Designing the CAD model
Converting the CAD file to a CNC program
Preparing the CNC machine
Executing the machining operation
CAD Model Design
The CNC machining process begins with the creation of a 2D vector or 3D solid part CAD design either in-house or by a CAD/CAM design service company. Computer-aided design (CAD) software allows designers and manufacturers to produce a model or rendering of their parts and products along with the necessary technical specifications, such as dimensions and geometries, for producing the part or product.

Designs for CNC machined parts are restricted by the capabilities (or inabilities) of the CNC machine and tooling. For example, most CNC machine tooling is cylindrical therefore the part geometries possible via the CNC machining process are limited as the tooling creates curved corner sections.
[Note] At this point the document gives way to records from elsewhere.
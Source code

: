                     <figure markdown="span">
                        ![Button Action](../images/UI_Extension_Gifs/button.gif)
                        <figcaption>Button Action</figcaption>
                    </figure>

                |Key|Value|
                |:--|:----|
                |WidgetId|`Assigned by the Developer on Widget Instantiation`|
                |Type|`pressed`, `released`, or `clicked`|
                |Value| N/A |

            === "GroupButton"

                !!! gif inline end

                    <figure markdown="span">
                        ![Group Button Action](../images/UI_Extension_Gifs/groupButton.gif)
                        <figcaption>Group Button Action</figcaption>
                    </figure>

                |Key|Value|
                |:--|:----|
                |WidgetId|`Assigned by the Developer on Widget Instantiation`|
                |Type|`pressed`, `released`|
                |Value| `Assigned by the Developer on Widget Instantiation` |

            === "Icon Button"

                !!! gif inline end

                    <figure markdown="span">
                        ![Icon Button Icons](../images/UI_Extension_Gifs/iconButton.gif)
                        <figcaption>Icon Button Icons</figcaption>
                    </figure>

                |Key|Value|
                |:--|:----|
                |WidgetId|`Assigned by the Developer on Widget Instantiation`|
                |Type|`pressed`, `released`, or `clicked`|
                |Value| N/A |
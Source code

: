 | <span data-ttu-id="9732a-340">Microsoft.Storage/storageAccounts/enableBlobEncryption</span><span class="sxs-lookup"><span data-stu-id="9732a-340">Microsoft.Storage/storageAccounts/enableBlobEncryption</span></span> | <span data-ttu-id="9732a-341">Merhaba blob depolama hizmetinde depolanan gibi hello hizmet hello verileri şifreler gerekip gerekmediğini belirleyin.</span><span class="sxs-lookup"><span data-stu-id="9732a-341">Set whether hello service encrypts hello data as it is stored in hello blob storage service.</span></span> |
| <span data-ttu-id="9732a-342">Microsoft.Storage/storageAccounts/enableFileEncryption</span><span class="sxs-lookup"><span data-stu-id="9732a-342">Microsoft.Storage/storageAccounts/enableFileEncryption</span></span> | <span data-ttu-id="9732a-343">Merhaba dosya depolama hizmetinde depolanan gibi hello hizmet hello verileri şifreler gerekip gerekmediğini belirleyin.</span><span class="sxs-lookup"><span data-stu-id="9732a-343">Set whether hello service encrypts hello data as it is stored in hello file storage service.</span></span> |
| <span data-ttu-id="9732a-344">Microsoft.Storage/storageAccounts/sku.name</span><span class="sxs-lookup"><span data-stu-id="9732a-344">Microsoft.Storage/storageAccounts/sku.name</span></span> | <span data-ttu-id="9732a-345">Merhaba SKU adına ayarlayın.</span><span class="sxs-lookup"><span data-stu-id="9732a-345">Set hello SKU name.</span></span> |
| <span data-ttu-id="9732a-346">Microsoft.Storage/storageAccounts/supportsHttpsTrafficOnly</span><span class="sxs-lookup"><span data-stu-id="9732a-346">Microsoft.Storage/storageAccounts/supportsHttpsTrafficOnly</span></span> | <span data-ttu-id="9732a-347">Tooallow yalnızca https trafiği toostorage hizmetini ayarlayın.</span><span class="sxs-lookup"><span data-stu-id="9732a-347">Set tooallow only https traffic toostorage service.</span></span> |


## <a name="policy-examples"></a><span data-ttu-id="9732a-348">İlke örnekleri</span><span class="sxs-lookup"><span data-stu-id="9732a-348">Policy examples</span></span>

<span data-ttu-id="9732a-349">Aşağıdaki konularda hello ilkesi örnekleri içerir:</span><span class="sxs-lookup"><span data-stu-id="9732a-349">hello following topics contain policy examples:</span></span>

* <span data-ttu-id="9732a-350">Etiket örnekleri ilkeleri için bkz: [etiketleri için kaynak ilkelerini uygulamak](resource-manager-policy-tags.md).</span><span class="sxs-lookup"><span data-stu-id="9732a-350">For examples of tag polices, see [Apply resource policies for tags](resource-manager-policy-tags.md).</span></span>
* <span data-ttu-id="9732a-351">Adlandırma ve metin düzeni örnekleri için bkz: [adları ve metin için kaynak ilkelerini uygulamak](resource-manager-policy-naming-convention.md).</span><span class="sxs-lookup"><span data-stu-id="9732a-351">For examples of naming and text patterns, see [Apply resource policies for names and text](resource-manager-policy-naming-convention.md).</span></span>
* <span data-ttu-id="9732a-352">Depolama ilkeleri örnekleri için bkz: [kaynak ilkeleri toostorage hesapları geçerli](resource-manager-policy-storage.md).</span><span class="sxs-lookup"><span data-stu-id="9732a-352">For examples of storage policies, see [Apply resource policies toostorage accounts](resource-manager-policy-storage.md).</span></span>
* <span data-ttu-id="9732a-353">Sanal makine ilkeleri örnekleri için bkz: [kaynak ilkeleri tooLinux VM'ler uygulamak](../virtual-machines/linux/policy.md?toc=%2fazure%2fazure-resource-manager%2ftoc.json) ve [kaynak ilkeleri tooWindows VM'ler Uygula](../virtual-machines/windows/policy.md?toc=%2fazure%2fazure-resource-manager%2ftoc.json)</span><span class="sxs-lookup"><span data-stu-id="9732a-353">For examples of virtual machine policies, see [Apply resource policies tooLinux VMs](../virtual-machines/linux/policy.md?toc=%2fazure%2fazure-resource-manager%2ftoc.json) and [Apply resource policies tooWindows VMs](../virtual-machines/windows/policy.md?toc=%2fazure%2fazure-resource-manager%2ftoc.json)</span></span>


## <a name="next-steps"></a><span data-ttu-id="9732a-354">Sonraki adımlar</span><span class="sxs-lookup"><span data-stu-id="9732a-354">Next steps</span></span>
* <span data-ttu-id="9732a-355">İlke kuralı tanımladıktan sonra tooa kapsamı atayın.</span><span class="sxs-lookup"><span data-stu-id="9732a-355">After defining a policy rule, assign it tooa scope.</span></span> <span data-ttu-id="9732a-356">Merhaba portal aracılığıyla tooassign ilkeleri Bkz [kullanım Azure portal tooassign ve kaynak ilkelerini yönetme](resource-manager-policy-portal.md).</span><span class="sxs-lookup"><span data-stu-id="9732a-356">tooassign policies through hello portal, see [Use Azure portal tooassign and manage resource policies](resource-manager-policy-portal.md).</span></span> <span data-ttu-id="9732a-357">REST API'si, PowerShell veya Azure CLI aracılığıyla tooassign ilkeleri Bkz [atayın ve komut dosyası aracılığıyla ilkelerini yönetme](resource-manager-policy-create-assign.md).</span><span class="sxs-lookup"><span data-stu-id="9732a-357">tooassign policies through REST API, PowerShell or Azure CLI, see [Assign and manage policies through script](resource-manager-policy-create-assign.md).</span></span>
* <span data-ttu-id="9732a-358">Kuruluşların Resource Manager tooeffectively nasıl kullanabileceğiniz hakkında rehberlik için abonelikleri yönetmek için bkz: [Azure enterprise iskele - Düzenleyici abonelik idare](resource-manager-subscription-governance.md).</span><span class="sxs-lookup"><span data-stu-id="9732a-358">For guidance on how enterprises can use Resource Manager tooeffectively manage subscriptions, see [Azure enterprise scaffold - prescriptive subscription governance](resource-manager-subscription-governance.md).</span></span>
Additionally, the properties of the material being machined, tooling design, and workholding capabilities of the machine further restrict the design possibilities, such as the minimum part thicknesses, maximum part size, and inclusion and complexity of internal cavities and features.

Once the CAD design is completed, the designer exports it to a CNC-compatible file format, such as STEP or IGES.

CNC Machining Tolerances Tables

When specifying parts to a machine shop, it’s important to include any necessary tolerances. Though CNC machines are very accurate, they still leave some slight variation between duplicates of the same part, generally around + or – .005 in (.127 mm), which is roughly twice the width of a human hair. To save on costs, buyers should only specify tolerances in areas of the part that will need to be especially accurate because they will come into contact with other parts. While there are standard tolerances for different levels of machining (as shown in the tables below), not all tolerances are equal. If, for example, a part absolutely cannot be larger than the measurement, it might have a specified tolerance of +0.0/-0.5 to show it can be slightly smaller, but no larger in that area.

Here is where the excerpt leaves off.